§ **Your task**:
Retype all data exactly as given. Pictures should not be retyped.

§ **Material for the task**:
☆ ☆ ☆ ☆ ☆

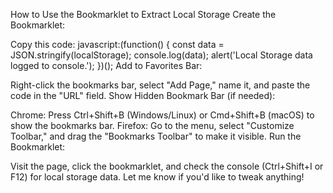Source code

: How to Use the Bookmarklet to Extract Local Storage
Create the Bookmarklet:

Copy this code:
javascript:(function() { const data = JSON.stringify(localStorage); console.log(data); alert('Local Storage data logged to console.'); })();
Add to Favorites Bar:

Right-click the bookmarks bar, select "Add Page," name it, and paste the code in the "URL" field.
Show Hidden Bookmark Bar (if needed):

Chrome: Press Ctrl+Shift+B (Windows/Linux) or Cmd+Shift+B (macOS) to show the bookmarks bar.
Firefox: Go to the menu, select "Customize Toolbar," and drag the "Bookmarks Toolbar" to make it visible.
Run the Bookmarklet:

Visit the page, click the bookmarklet, and check the console (Ctrl+Shift+I or F12) for local storage data.
Let me know if you'd like to tweak anything!
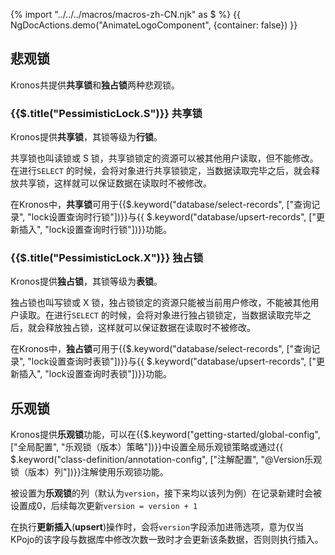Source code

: {% import "../../../macros/macros-zh-CN.njk" as $ %}
{{ NgDocActions.demo("AnimateLogoComponent", {container: false}) }}

## 悲观锁

Kronos共提供**共享锁**和**独占锁**两种悲观锁。

### {{$.title("PessimisticLock.S")}} 共享锁

Kronos提供**共享锁**，其锁等级为**行锁**。

共享锁也叫读锁或 S 锁，共享锁锁定的资源可以被其他用户读取，但不能修改。在进行`SELECT`
的时候，会将对象进行共享锁锁定，当数据读取完毕之后，就会释放共享锁，这样就可以保证数据在读取时不被修改。

在Kronos中，**共享锁**可用于{{$.keyword("database/select-records", ["查询记录", "lock设置查询时行锁"])}}与{{
$.keyword("database/upsert-records", ["更新插入", "lock设置查询时行锁"])}}功能。

### {{$.title("PessimisticLock.X")}} 独占锁

Kronos提供**独占锁**，其锁等级为**表锁**。

独占锁也叫写锁或 X 锁，独占锁锁定的资源只能被当前用户修改，不能被其他用户读取。在进行`SELECT`
的时候，会将对象进行独占锁锁定，当数据读取完毕之后，就会释放独占锁，这样就可以保证数据在读取时不被修改。

在Kronos中，**独占锁**可用于{{$.keyword("database/select-records", ["查询记录", "lock设置查询时表锁"])}}与{{
$.keyword("database/upsert-records", ["更新插入", "lock设置查询时表锁"])}}功能。

## 乐观锁

Kronos提供**乐观锁**功能，可以在{{$.keyword("getting-started/global-config", ["全局配置", "乐观锁（版本）策略"])}}中设置全局乐观锁策略或通过{{
$.keyword("class-definition/annotation-config", ["注解配置", "@Version乐观锁（版本）列"])}}注解使用乐观锁功能。

被设置为**乐观锁**的列（默认为`version`，接下来均以该列为例）在记录新建时会被设置成0，后续每次更新`version = version + 1`

在执行**更新插入**(**upsert**)操作时，会将`version`字段添加进筛选项，意为仅当KPojo的该字段与数据库中修改次数一致时才会更新该条数据，否则则执行插入。


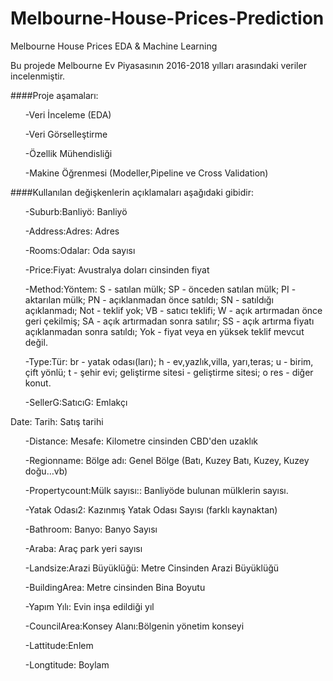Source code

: # Melbourne-House-Prices-Prediction
Melbourne House Prices EDA &amp; Machine Learning

Bu projede Melbourne Ev Piyasasının 2016-2018 yılları arasındaki veriler incelenmiştir.

####Proje aşamaları:
<ol>-Veri İnceleme (EDA)</ol> 
<ol>-Veri Görselleştirme</ol> 
<ol>-Özellik Mühendisliği</ol> 
<ol>-Makine Öğrenmesi (Modeller,Pipeline ve Cross Validation)</ol> 


####Kullanılan değişkenlerin açıklamaları aşağıdaki gibidir:


<ol>-Suburb:Banliyö: Banliyö</ol> 
<ol>-Address:Adres: Adres</ol> 
<ol>-Rooms:Odalar: Oda sayısı</ol> 
<ol>-Price:Fiyat: Avustralya doları cinsinden fiyat</ol> 
<ol>-Method:Yöntem: S - satılan mülk; SP - önceden satılan mülk; PI - aktarılan mülk; PN - açıklanmadan önce satıldı; SN - satıldığı açıklanmadı; Not - teklif yok; VB - satıcı teklifi; W - açık artırmadan önce geri çekilmiş; SA - açık artırmadan sonra satılır; SS - açık artırma fiyatı açıklanmadan sonra satıldı; Yok - fiyat veya en yüksek teklif mevcut değil.</ol> 
<ol>-Type:Tür: br - yatak odası(ları); h - ev,yazlık,villa, yarı,teras; u - birim, çift yönlü; t - şehir evi; geliştirme sitesi - geliştirme sitesi; o res - diğer konut.</ol> 
<ol>-SellerG:SatıcıG: Emlakçı</ol> 
<ol->Date: Tarih: Satış tarihi</ol> 
<ol>-Distance: Mesafe: Kilometre cinsinden CBD'den uzaklık</ol> 
<ol>-Regionname: Bölge adı: Genel Bölge (Batı, Kuzey Batı, Kuzey, Kuzey doğu…vb)</ol> 
<ol>-Propertycount:Mülk sayısı:: Banliyöde bulunan mülklerin sayısı.</ol> 
<ol>-Yatak Odası2: Kazınmış Yatak Odası Sayısı (farklı kaynaktan)</ol> 
<ol>-Bathroom: Banyo: Banyo Sayısı</ol> 
<ol>-Araba: Araç park yeri sayısı</ol> 
<ol>-Landsize:Arazi Büyüklüğü: Metre Cinsinden Arazi Büyüklüğü</ol> 
<ol>-BuildingArea: Metre cinsinden Bina Boyutu</ol> 
<ol>-Yapım Yılı: Evin inşa edildiği yıl</ol> 
<ol>-CouncilArea:Konsey Alanı:Bölgenin yönetim konseyi</ol> 
<ol>-Lattitude:Enlem</ol> 
<ol>-Longtitude: Boylam</ol> 




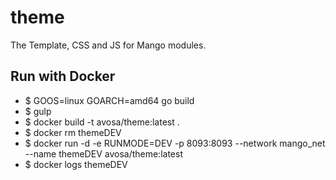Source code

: # theme
The Template, CSS and JS for Mango modules.

## Run with Docker
* $ GOOS=linux GOARCH=amd64 go build
* $ gulp
* $ docker build -t avosa/theme:latest .
* $ docker rm themeDEV
* $ docker run -d -e RUNMODE=DEV -p 8093:8093 --network mango_net --name themeDEV avosa/theme:latest
* $ docker logs themeDEV
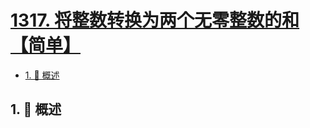 # [1317. 将整数转换为两个无零整数的和【简单】](https://github.com/Tdahuyou/TNotes.leetcode/tree/main/notes/1317.%20%E5%B0%86%E6%95%B4%E6%95%B0%E8%BD%AC%E6%8D%A2%E4%B8%BA%E4%B8%A4%E4%B8%AA%E6%97%A0%E9%9B%B6%E6%95%B4%E6%95%B0%E7%9A%84%E5%92%8C%E3%80%90%E7%AE%80%E5%8D%95%E3%80%91)

<!-- region:toc -->

- [1. 📝 概述](#1--概述)

<!-- endregion:toc -->

## 1. 📝 概述
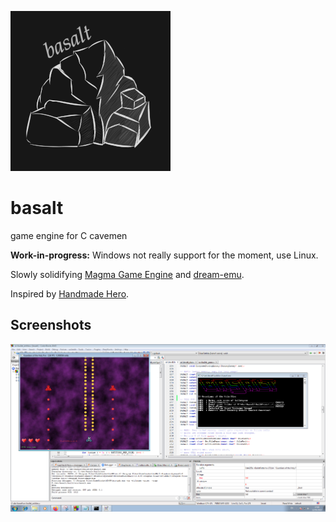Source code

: ![basalt](misc/logo_small.png)

# basalt
game engine for C cavemen

**Work-in-progress:** Windows not really support for the moment, use Linux.

Slowly solidifying [Magma Game Engine](https://github.com/bramtechs/RaylibMagmaEngine) and [dream-emu](https://github.com/bramtechs/dream-emu).

Inspired by [Handmade Hero](https://handmadehero.org/).

## Screenshots
![Preview](screenshots/windows7_2.PNG)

☆ ☆ ☆ ☆ ☆

§ **Solution to the exercise**:
Source code

: How to Use the Bookmarklet to Extract Local Storage
Create the Bookmarklet:

Copy this code:
javascript:(function() { const data = JSON.stringify(localStorage); console.log(data); alert('Local Storage data logged to console.'); })();
Add to Favorites Bar:

Right-click the bookmarks bar, select "Add Page," name it, and paste the code in the "URL" field.
Show Hidden Bookmark Bar (if needed):

Chrome: Press Ctrl+Shift+B (Windows/Linux) or Cmd+Shift+B (macOS) to show the bookmarks bar.
Firefox: Go to the menu, select "Customize Toolbar," and drag the "Bookmarks Toolbar" to make it visible.
Run the Bookmarklet:

Visit the page, click the bookmarklet, and check the console (Ctrl+Shift+I or F12) for local storage data.
Let me know if you'd like to tweak anything!
Source code

: {% import "../../../macros/macros-zh-CN.njk" as $ %}
{{ NgDocActions.demo("AnimateLogoComponent", {container: false}) }}

## 悲观锁

Kronos共提供**共享锁**和**独占锁**两种悲观锁。

### {{$.title("PessimisticLock.S")}} 共享锁

Kronos提供**共享锁**，其锁等级为**行锁**。

共享锁也叫读锁或 S 锁，共享锁锁定的资源可以被其他用户读取，但不能修改。在进行`SELECT`
的时候，会将对象进行共享锁锁定，当数据读取完毕之后，就会释放共享锁，这样就可以保证数据在读取时不被修改。

在Kronos中，**共享锁**可用于{{$.keyword("database/select-records", ["查询记录", "lock设置查询时行锁"])}}与{{
$.keyword("database/upsert-records", ["更新插入", "lock设置查询时行锁"])}}功能。

### {{$.title("PessimisticLock.X")}} 独占锁

Kronos提供**独占锁**，其锁等级为**表锁**。

独占锁也叫写锁或 X 锁，独占锁锁定的资源只能被当前用户修改，不能被其他用户读取。在进行`SELECT`
的时候，会将对象进行独占锁锁定，当数据读取完毕之后，就会释放独占锁，这样就可以保证数据在读取时不被修改。

在Kronos中，**独占锁**可用于{{$.keyword("database/select-records", ["查询记录", "lock设置查询时表锁"])}}与{{
$.keyword("database/upsert-records", ["更新插入", "lock设置查询时表锁"])}}功能。

## 乐观锁

Kronos提供**乐观锁**功能，可以在{{$.keyword("getting-started/global-config", ["全局配置", "乐观锁（版本）策略"])}}中设置全局乐观锁策略或通过{{
$.keyword("class-definition/annotation-config", ["注解配置", "@Version乐观锁（版本）列"])}}注解使用乐观锁功能。

被设置为**乐观锁**的列（默认为`version`，接下来均以该列为例）在记录新建时会被设置成0，后续每次更新`version = version + 1`

在执行**更新插入**(**upsert**)操作时，会将`version`字段添加进筛选项，意为仅当KPojo的该字段与数据库中修改次数一致时才会更新该条数据，否则则执行插入。


Source code

: # Melbourne-House-Prices-Prediction
Melbourne House Prices EDA &amp; Machine Learning

Bu projede Melbourne Ev Piyasasının 2016-2018 yılları arasındaki veriler incelenmiştir.

####Proje aşamaları:
<ol>-Veri İnceleme (EDA)</ol> 
<ol>-Veri Görselleştirme</ol> 
<ol>-Özellik Mühendisliği</ol> 
<ol>-Makine Öğrenmesi (Modeller,Pipeline ve Cross Validation)</ol> 


####Kullanılan değişkenlerin açıklamaları aşağıdaki gibidir:


<ol>-Suburb:Banliyö: Banliyö</ol> 
<ol>-Address:Adres: Adres</ol> 
<ol>-Rooms:Odalar: Oda sayısı</ol> 
<ol>-Price:Fiyat: Avustralya doları cinsinden fiyat</ol> 
<ol>-Method:Yöntem: S - satılan mülk; SP - önceden satılan mülk; PI - aktarılan mülk; PN - açıklanmadan önce satıldı; SN - satıldığı açıklanmadı; Not - teklif yok; VB - satıcı teklifi; W - açık artırmadan önce geri çekilmiş; SA - açık artırmadan sonra satılır; SS - açık artırma fiyatı açıklanmadan sonra satıldı; Yok - fiyat veya en yüksek teklif mevcut değil.</ol> 
<ol>-Type:Tür: br - yatak odası(ları); h - ev,yazlık,villa, yarı,teras; u - birim, çift yönlü; t - şehir evi; geliştirme sitesi - geliştirme sitesi; o res - diğer konut.</ol> 
<ol>-SellerG:SatıcıG: Emlakçı</ol> 
<ol->Date: Tarih: Satış tarihi</ol> 
<ol>-Distance: Mesafe: Kilometre cinsinden CBD'den uzaklık</ol> 
<ol>-Regionname: Bölge adı: Genel Bölge (Batı, Kuzey Batı, Kuzey, Kuzey doğu…vb)</ol> 
<ol>-Propertycount:Mülk sayısı:: Banliyöde bulunan mülklerin sayısı.</ol> 
<ol>-Yatak Odası2: Kazınmış Yatak Odası Sayısı (farklı kaynaktan)</ol> 
<ol>-Bathroom: Banyo: Banyo Sayısı</ol> 
<ol>-Araba: Araç park yeri sayısı</ol> 
<ol>-Landsize:Arazi Büyüklüğü: Metre Cinsinden Arazi Büyüklüğü</ol> 
<ol>-BuildingArea: Metre cinsinden Bina Boyutu</ol> 
<ol>-Yapım Yılı: Evin inşa edildiği yıl</ol> 
<ol>-CouncilArea:Konsey Alanı:Bölgenin yönetim konseyi</ol> 
<ol>-Lattitude:Enlem</ol> 
<ol>-Longtitude: Boylam</ol> 




Source code

: # theme
The Template, CSS and JS for Mango modules.

## Run with Docker
* $ GOOS=linux GOARCH=amd64 go build
* $ gulp
* $ docker build -t avosa/theme:latest .
* $ docker rm themeDEV
* $ docker run -d -e RUNMODE=DEV -p 8093:8093 --network mango_net --name themeDEV avosa/theme:latest
* $ docker logs themeDEV
 # [1317. 将整数转换为两个无零整数的和【简单】](https://github.com/Tdahuyou/TNotes.leetcode/tree/main/notes/1317.%20%E5%B0%86%E6%95%B4%E6%95%B0%E8%BD%AC%E6%8D%A2%E4%B8%BA%E4%B8%A4%E4%B8%AA%E6%97%A0%E9%9B%B6%E6%95%B4%E6%95%B0%E7%9A%84%E5%92%8C%E3%80%90%E7%AE%80%E5%8D%95%E3%80%91)

<!-- region:toc -->

- [1. 📝 概述](#1--概述)

<!-- endregion:toc -->

## 1. 📝 概述
Source code

: ![basalt](misc/logo_small.png)

# basalt
game engine for C cavemen

**Work-in-progress:** Windows not really support for the moment, use Linux.

Slowly solidifying [Magma Game Engine](https://github.com/bramtechs/RaylibMagmaEngine) and [dream-emu](https://github.com/bramtechs/dream-emu).

Inspired by [Handmade Hero](https://handmadehero.org/).

## Screenshots
![Preview](screenshots/windows7_2.PNG)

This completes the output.